▶ [BRIEF]: Report only the number of lines below in which the string "currently" appears.

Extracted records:
□ □ □ □
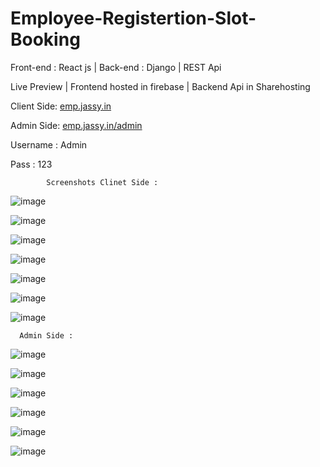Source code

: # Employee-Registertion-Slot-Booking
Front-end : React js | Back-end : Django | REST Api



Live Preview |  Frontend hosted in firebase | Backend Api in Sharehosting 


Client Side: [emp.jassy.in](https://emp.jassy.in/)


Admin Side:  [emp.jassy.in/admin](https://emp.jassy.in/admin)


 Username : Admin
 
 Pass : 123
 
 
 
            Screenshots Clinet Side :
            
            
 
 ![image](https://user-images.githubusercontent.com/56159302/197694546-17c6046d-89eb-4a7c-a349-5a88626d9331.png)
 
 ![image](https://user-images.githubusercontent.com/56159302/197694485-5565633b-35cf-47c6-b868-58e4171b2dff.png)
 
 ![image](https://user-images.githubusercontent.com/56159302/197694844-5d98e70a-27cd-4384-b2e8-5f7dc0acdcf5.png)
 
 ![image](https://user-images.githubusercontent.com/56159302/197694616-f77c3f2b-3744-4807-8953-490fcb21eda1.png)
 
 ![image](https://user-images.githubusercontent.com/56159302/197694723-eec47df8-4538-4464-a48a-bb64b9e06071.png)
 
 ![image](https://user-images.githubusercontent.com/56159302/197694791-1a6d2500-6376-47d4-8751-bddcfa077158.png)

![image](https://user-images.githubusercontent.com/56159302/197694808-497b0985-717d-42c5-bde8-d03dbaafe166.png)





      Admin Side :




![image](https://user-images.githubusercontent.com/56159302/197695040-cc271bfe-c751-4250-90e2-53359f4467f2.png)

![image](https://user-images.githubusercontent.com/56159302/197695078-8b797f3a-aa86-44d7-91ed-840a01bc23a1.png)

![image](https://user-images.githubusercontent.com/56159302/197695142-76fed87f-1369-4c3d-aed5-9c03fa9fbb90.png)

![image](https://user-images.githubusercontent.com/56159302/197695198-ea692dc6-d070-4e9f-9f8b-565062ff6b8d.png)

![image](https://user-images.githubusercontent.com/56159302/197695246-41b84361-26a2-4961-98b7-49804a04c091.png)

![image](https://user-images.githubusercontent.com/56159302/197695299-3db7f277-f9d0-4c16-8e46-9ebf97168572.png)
□ □ □ □
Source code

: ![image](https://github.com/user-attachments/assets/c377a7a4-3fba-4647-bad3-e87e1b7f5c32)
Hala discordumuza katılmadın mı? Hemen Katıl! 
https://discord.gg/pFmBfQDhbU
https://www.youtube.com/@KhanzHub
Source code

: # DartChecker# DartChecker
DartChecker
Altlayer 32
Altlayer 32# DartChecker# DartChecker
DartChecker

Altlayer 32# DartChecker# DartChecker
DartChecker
□ □ □ □
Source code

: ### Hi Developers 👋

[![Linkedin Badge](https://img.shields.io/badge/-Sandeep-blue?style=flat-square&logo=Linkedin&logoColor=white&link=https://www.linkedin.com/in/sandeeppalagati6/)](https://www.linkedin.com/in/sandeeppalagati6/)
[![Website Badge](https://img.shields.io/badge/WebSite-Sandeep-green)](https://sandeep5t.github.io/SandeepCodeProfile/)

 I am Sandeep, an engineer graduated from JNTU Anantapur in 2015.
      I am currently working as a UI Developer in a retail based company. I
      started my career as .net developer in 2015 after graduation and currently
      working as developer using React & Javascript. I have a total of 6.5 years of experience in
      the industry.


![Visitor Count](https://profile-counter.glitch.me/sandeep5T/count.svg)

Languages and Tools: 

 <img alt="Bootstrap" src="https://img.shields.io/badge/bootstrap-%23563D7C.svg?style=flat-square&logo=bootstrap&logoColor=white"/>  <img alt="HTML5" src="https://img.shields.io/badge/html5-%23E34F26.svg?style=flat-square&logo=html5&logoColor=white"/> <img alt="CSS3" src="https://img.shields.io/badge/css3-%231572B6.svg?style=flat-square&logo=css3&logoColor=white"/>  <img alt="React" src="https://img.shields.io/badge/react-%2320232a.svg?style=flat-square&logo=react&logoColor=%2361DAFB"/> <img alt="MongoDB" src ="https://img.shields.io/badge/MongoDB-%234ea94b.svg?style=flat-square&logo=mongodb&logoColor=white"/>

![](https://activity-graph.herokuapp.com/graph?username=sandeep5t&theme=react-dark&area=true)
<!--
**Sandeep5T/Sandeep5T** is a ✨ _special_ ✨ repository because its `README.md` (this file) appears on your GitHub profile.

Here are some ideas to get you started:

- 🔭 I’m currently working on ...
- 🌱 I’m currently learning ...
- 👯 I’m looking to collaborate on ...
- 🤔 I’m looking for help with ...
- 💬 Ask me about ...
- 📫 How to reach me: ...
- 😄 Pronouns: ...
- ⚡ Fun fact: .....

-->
□ □ □ □
▶ [EXPECTED OUTPUT]: 4